Kaxton Siu is an associate professor at the Department of Sociology in The Hong Kong Baptist University. He researches comparative labor studies, migration studies, urban sociology, and youth studies. He also specializes in Chinese society, Hong Kong society, Vietnamese society, Japanese society, and Cambodian society. He has published two books: Chinese Migrant Workers and Employer Domination: Comparisons with Hong Kong and Vietnam in 2020, and Hong Kong Society: High-Definition Stories beyond the Spectacle of East-Meets-West in 2022. His current research include Chinese investors in Vietnam and Cambodia and their impact on industrial relations systems and labor standards, and Chinese and Vietnamese industrial trainees in Japan.

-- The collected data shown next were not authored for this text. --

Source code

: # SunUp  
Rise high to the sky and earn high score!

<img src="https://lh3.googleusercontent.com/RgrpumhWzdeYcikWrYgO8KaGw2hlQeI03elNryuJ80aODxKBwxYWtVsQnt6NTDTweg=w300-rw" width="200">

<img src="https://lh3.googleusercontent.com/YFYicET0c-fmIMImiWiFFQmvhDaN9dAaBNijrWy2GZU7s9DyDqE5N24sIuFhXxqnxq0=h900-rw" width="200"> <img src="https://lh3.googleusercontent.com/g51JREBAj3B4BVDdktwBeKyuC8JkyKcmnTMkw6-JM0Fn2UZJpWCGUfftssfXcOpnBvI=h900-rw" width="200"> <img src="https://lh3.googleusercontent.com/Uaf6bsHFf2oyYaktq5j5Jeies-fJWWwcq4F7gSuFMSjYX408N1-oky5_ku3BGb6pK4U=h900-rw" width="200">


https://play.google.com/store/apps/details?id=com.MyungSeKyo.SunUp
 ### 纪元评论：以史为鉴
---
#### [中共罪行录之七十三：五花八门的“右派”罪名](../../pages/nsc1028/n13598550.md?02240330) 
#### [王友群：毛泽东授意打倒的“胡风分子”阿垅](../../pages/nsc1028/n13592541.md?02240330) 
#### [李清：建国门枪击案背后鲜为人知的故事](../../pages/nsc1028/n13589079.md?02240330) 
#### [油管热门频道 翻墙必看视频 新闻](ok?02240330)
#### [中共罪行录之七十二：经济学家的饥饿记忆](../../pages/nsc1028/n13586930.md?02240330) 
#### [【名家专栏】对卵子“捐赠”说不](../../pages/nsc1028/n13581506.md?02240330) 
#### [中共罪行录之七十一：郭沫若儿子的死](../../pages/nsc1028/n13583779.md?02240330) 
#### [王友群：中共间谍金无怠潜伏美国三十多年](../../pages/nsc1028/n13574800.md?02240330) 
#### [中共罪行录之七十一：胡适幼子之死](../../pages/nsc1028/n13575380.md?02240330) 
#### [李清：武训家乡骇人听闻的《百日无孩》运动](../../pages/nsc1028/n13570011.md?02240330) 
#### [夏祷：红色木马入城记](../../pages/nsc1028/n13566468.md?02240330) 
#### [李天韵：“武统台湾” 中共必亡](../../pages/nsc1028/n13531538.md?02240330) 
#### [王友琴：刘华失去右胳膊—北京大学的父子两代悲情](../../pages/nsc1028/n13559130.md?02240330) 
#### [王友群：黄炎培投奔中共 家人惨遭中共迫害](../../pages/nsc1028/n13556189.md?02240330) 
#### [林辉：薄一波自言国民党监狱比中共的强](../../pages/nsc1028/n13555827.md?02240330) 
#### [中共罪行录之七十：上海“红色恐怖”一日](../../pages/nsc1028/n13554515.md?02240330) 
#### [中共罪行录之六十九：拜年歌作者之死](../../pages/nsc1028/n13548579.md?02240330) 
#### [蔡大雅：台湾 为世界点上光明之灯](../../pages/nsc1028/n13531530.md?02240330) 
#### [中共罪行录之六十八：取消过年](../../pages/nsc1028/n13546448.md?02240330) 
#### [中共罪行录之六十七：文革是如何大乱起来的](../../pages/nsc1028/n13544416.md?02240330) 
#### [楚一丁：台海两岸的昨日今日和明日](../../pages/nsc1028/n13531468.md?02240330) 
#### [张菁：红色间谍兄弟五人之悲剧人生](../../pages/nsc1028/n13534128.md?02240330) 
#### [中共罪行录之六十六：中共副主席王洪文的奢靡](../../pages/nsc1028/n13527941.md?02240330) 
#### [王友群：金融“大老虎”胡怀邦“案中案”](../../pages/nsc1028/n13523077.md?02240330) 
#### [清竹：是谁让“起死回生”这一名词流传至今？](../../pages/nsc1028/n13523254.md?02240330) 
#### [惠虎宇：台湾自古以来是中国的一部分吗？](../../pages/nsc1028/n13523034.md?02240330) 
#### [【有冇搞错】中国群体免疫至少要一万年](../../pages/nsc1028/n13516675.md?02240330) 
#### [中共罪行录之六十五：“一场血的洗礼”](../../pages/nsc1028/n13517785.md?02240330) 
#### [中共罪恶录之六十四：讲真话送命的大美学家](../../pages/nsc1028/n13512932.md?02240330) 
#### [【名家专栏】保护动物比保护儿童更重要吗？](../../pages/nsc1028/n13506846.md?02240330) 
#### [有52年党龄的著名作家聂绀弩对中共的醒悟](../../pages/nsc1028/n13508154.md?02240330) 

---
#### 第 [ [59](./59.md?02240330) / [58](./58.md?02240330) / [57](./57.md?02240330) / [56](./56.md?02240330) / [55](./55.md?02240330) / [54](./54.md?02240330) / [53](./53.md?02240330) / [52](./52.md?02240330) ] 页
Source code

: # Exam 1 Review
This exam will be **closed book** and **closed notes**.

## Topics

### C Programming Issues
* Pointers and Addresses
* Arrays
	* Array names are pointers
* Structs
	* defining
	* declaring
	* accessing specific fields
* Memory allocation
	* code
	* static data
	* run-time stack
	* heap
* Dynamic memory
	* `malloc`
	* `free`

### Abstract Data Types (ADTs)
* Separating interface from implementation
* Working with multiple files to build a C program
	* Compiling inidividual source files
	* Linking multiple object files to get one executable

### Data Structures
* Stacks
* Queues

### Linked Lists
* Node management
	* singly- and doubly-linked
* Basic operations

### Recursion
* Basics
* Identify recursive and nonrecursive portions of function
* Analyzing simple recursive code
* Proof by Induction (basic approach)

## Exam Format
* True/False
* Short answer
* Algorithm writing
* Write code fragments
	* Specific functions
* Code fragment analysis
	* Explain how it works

Tommy Tse is Assistant Professor in the Media Studies Department at The University of Amsterdam and an affiliated member of HKU Global China Social Research Hub. He specializes in cultural economy and creative labor. His work has appeared in Information, Communication & Society, Journal of Consumer Culture, Journal of Cultural Economy and Sociology. He is an Editorial Board Member of Work, Employment and Society.